For the entries below, repeat exactly each line starting with the one that contains "can’t go back!**" and going on through the one that contains "If you aren’t", and no others.

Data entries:
=-=-=-=-=

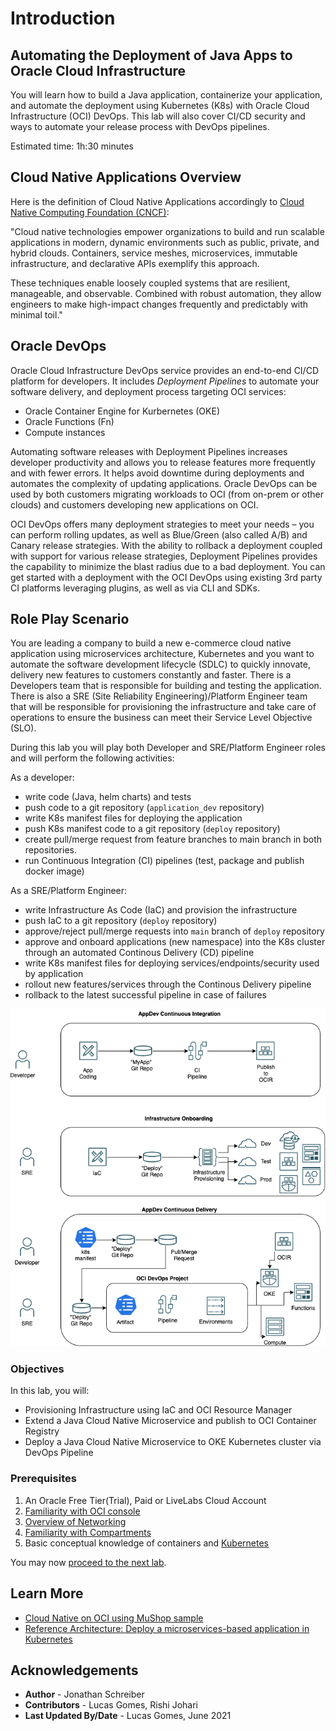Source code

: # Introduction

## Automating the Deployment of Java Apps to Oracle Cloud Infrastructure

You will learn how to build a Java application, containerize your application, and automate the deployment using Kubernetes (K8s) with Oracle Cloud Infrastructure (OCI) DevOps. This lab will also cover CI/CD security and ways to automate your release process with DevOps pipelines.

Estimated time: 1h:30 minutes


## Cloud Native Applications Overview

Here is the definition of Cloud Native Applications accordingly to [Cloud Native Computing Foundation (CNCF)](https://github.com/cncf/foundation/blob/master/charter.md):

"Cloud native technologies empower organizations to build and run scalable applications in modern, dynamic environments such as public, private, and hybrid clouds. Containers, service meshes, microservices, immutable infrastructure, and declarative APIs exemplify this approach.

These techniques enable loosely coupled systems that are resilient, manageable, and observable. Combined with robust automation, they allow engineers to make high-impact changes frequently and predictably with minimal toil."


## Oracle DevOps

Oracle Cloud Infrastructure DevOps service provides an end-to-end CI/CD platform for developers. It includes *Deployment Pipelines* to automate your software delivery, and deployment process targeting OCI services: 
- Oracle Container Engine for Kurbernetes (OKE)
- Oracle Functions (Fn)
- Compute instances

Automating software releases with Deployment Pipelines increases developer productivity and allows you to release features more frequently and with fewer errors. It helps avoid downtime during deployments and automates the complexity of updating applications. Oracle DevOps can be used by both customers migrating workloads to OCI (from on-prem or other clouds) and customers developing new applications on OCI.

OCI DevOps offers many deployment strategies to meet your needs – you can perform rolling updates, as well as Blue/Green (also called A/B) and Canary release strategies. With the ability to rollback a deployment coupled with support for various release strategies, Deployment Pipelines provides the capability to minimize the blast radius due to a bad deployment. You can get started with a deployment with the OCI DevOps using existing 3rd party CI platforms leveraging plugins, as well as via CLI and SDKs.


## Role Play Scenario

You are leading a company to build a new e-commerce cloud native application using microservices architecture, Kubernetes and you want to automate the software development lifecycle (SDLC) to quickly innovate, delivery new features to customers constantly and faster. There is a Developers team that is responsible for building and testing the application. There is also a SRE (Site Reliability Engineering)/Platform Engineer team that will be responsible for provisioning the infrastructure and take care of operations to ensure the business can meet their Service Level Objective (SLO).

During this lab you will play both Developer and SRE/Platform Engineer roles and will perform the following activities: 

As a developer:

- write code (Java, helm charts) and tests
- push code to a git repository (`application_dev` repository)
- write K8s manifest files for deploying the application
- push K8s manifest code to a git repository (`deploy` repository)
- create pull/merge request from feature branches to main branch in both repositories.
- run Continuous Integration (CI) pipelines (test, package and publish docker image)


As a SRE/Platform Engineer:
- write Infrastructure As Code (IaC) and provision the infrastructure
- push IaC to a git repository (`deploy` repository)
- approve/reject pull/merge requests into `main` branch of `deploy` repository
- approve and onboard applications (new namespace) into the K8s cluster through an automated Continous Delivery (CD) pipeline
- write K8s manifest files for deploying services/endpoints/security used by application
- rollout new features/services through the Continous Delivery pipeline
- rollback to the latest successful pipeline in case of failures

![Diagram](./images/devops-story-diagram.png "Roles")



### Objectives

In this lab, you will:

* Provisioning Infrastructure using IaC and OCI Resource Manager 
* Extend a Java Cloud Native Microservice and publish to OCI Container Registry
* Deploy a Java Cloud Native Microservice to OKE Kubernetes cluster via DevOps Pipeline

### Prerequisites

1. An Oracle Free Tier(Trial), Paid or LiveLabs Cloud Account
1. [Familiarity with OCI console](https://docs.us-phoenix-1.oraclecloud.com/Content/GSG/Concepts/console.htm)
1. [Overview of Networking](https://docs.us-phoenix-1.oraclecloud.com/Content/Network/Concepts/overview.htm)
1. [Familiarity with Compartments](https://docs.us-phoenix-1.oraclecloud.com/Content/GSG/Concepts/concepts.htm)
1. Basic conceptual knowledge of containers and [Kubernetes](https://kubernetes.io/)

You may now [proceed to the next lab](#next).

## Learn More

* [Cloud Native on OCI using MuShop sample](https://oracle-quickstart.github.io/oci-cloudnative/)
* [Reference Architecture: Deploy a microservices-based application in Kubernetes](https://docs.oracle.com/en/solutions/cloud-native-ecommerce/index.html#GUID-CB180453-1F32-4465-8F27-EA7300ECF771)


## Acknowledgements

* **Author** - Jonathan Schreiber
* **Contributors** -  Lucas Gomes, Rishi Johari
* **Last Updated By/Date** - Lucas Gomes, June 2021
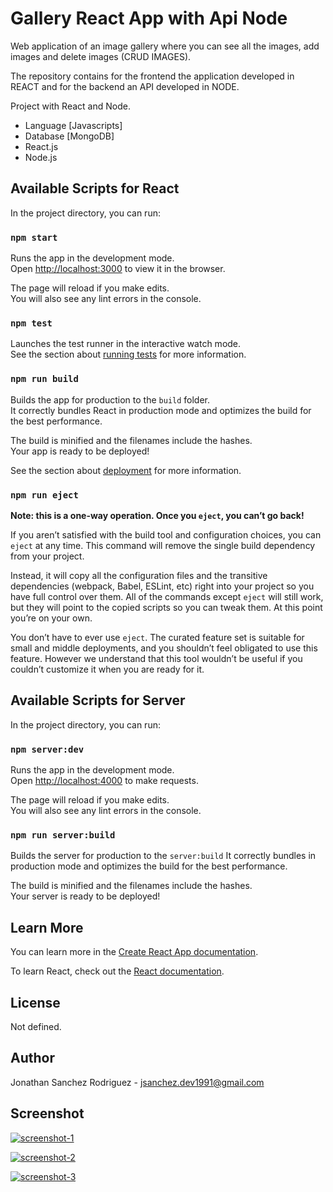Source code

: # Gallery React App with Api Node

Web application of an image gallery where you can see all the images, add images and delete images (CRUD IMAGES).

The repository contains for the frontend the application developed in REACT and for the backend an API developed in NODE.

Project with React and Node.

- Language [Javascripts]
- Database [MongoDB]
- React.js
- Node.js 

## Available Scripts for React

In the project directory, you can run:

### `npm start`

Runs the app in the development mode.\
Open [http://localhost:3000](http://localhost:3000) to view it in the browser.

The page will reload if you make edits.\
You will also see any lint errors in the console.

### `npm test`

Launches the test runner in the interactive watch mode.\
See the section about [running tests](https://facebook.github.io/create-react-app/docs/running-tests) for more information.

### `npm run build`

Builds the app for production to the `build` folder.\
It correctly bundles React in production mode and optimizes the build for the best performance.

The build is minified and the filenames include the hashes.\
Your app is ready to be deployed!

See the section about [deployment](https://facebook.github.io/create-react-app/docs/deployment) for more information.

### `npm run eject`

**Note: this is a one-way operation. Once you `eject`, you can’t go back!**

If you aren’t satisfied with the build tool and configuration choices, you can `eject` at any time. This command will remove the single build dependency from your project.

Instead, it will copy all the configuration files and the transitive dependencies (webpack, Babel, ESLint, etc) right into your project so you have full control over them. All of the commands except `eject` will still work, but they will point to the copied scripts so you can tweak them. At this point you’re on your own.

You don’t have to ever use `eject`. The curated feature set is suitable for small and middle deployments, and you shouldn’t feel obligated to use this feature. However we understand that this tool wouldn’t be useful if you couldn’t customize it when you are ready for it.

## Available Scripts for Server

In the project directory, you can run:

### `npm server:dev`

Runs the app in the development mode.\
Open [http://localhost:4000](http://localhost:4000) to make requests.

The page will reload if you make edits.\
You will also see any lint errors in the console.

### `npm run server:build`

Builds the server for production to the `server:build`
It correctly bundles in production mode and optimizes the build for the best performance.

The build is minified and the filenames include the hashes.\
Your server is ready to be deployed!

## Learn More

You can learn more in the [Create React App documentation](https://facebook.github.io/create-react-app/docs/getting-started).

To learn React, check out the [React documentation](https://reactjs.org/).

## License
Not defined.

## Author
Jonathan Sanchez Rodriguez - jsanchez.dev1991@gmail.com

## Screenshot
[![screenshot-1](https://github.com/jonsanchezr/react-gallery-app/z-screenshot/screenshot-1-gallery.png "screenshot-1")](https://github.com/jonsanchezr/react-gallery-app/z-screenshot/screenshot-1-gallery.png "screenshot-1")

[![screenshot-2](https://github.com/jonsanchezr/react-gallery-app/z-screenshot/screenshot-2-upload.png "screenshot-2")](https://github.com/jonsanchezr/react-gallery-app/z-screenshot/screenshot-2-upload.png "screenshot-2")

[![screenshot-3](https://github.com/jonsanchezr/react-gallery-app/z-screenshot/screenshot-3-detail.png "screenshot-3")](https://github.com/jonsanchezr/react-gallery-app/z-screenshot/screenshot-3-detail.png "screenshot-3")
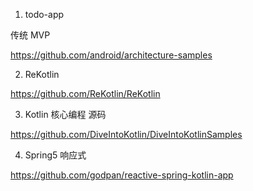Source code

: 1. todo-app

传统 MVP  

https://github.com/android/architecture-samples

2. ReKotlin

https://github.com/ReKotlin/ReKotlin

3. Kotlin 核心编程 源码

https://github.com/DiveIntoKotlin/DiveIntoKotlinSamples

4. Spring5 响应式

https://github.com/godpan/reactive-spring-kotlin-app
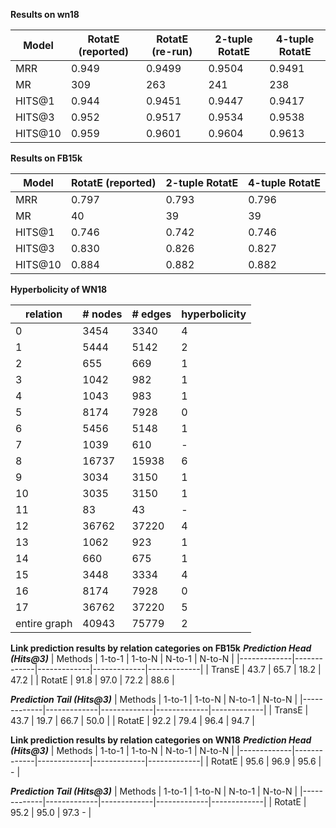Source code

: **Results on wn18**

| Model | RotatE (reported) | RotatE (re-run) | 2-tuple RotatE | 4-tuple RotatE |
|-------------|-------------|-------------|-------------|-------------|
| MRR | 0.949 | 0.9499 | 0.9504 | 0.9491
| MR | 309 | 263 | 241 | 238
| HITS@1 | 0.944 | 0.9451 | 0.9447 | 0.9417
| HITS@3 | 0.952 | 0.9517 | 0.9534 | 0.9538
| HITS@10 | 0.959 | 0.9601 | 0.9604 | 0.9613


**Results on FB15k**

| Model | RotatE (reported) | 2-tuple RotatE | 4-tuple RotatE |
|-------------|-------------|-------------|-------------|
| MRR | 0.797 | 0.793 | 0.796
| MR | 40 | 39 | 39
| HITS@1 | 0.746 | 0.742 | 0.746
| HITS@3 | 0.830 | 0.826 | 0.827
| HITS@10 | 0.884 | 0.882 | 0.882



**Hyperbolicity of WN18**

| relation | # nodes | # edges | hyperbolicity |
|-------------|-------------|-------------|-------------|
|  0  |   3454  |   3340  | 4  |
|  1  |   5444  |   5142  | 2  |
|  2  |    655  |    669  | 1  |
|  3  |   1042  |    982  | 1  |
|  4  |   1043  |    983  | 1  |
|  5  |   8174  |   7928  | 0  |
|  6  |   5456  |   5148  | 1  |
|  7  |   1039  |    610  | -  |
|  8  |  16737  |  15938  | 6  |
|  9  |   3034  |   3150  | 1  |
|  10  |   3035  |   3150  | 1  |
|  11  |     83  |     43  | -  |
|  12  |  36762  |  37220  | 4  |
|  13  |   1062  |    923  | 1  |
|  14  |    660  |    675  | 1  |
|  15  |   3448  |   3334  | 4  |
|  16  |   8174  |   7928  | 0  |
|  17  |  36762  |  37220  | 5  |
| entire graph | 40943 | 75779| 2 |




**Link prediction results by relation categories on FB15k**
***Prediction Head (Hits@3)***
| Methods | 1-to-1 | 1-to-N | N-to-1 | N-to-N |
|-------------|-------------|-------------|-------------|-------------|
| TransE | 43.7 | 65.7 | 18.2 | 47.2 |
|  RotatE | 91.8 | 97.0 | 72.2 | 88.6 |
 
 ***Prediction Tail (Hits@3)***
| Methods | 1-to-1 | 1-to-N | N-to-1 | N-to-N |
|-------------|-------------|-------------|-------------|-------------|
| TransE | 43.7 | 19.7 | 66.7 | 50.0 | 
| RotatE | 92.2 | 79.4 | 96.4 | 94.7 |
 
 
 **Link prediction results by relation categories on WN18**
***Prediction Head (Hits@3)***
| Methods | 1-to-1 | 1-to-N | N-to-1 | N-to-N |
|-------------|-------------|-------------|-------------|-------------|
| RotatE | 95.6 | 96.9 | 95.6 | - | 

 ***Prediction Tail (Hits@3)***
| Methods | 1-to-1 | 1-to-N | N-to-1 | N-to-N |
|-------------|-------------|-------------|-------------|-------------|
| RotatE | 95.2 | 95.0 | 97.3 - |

=-=-=-=-=

• Written response:
**Note: this is a one-way operation. Once you `eject`, you can’t go back!**

If you aren’t satisfied with the build tool and configuration choices, you can `eject` at any time. This command will remove the single build dependency from your project.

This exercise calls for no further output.